Lìdài Bīngzhì 歷代兵制

Military Systems through the Ages by 陳傅良 (撰)

About the work

A historical-systematic survey of Chinese military institutions from the Western Zhōu xiāngsuì (community-and-district) militia framework through the Sòng, by the Yǒngjiā 永嘉 utilitarian-school philosopher Chén Fùliáng 陳傅良 (1137–1203). 8 juǎn. Treats the xiāngsuì of Zhōu, the Chūnqiū and pre-Qín conscriptions, the Hàn northern-and-southern garrison armies, the Wèi fǔbīng origin, the SuíTáng fǔbīng maturity, the Sòng xiāngbīng / jìnjūn / jìnbīng / jìnyíng differentiation, and the late-Northern-Sòng / early-Southern-Sòng standing-army crisis. The Sòng sections are particularly detailed and constitute one of the canonical critical analyses of the Sòng standing-army problem—Chén identifying the Hóngwǔ-era “small but elite” army of Tàizǔ as the standard against which the swollen 1,410,000-strong post-Huángyòu (1049–1054) army represents catastrophic decline.

Tiyao

By Chén Fùliáng of the Sòng. Fùliáng’s Chūnqiū zhuàn has been catalogued. The work traces the Western Zhōu xiāngsuì method, then the gains and losses of Chūnqiū, Qín, Hàn, Táng, and after. On the Sòng he is especially detailed. He records that Tàizǔ personally established the military system: the Qīnwèi diànjìn (Imperial Guards), the rotating frontier garrisons, the imperial-capital and prefectural mutual-supervision, the troop-deployment, supply-shipment, and bandit-suppression rules—he extracts the major principles.

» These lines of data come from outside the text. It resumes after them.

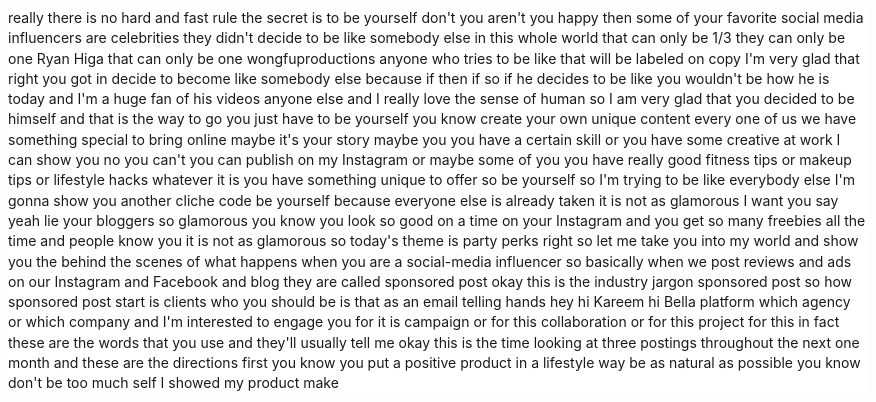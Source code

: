 really there is no hard and fast rule
the secret is to be yourself don&#39;t you
aren&#39;t you happy then some of your
favorite social media influencers are
celebrities they didn&#39;t decide to be
like somebody else in this whole world
that can only be 1/3 they can only be
one Ryan Higa that can only be one
wongfuproductions anyone who tries to be
like that will be labeled on copy I&#39;m
very glad that right you got in decide
to become like somebody else because if
then if so if he decides to be like
you wouldn&#39;t be how he is today and I&#39;m
a huge fan of his videos
anyone else and I really love the sense
of human so I am very glad that you
decided to be himself and that is the
way to go you just have to be yourself
you know create your own unique content
every one of us we have something
special to bring online maybe it&#39;s your
story maybe you you have a certain skill
or you have some creative at work I can
show you no you can&#39;t you can publish on
my Instagram or maybe some of you you
have really good fitness tips or makeup
tips or lifestyle hacks
whatever it is you have something unique
to offer so be yourself so I&#39;m trying to
be like everybody else I&#39;m gonna show
you another cliche code be yourself
because everyone else is already taken
it is not as glamorous
I want you say yeah lie your bloggers so
glamorous you know you look so good on a
time on your Instagram and you get so
many freebies all the time and people
know you it is not as glamorous so
today&#39;s theme is party perks right so
let me take you into my world and show
you the behind the scenes of what
happens when you are a social-media
influencer
so basically when we post reviews and
ads on our Instagram and Facebook and
blog they are called sponsored post okay
this is the industry jargon sponsored
post
so how sponsored post start is clients
who you should be is that as an email
telling hands hey hi Kareem hi Bella
platform which agency or which company
and I&#39;m interested to engage you for it
is campaign or for this collaboration or
for this project for this in fact these
are the words that you use and they&#39;ll
usually tell me okay this is the time
looking at three postings throughout the
next one month and these are the
directions first you know you put a
positive product in a lifestyle way be
as natural as possible you know don&#39;t be
too much self I showed my product make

In the general discussion he says: “In the ancestor-Sòng era, the troops were few but the very best. By the Xiánpíng era (998–1003), the frontier troops grew to 600,000. By the early Huángyòu era (1049), the troops were 1,410,000. Of these, those called ‘soldiers’ but who could not fight—those who carry tribute-grain, perform craft-labor, repair river-dykes, supply the imperial qǐn and miào, raise state horses—are all ‘soldiers.’ The aged and useless eat their ration. Of past dynasties’ armies, none have been so swollen.

“Total household-population annual income, divided by 1,000,000 troops: roughly every ten households support one xiāngbīng; every ten thousand support one ordinary cavalryman. Add the bīngzhí and wèishì allowances—floating expenses several times higher. How can the state not collapse?”

His words are penetrating. Fùliáng, in the Southern Sòng, saw with his own eyes the harm of “weak ruler, arrogant troops”; hence he composed this work, tracing the disease to its root. He may be called one who attended to the urgencies of his time.

Abstract

The Lìdài bīngzhì is the classic Sòng critique of the swollen standing-army system, and one of the founding texts of the Yǒngjiā utilitarian school’s political-economic critique. Composition is undated; Chén Fùliáng’s life-dates 1137–1203 (CBDB) bracket the work. The dating bracket here (1170–1203) reflects the active mature phase of his career, with composition probably in the late 1180s when his Yǒngjiā utilitarian writings cluster.

The work is the principal Sòng-era statement of the structural problem of the Sòng standing-army system: the post-Five-Dynasties principle of preventing warlordism through massive central-state recruitment of mercenaries had, by mid-Northern-Sòng, swollen the army to 1,410,000—an unsustainable burden that Chén traces with statistical precision. The argument is foundational for the modern interpretation of Sòng military finance (e.g., Wáng Zēngyǔ 王曾瑜’s Sòng cháo bīngzhì chūtàn 宋朝兵制初探, Zhōnghuá, 1983).

Translations and research

Standard editions: Wényuāngé Sìkù. Foundational Western treatment: Robert Hartwell, “Financial Expertise, Examinations, and the Formulation of Economic Policy in Northern Sung China,” JAS 30.2 (1971); David A. Graff and Robin Higham, eds., A Military History of China (Westview, 2002), pp. 99–115. The principal Chinese reference is Wáng Zēngyǔ, Sòng cháo bīng-zhì chū-tàn 宋朝兵制初探 (Zhōnghuá shūjú, 1983), which uses Chén Fùliáng as primary source. Christian de Pee, “The Negotiation of Mercantile Conduct in Song China,” Journal of Asian Studies 60.2 (2001), draws on the Yǒng-jiā utilitarian context.

Other points of interest

The 1,410,000 troop figure for the early Huángyòu era (1049) that Chén Fùliáng cites is accepted by most modern Sòng-history scholars as accurate; it implies, on Chén’s per-household calculation, that approximately one in ten Sòng households was directly supporting a soldier—a fiscal-demographic burden no later Chinese dynasty would match.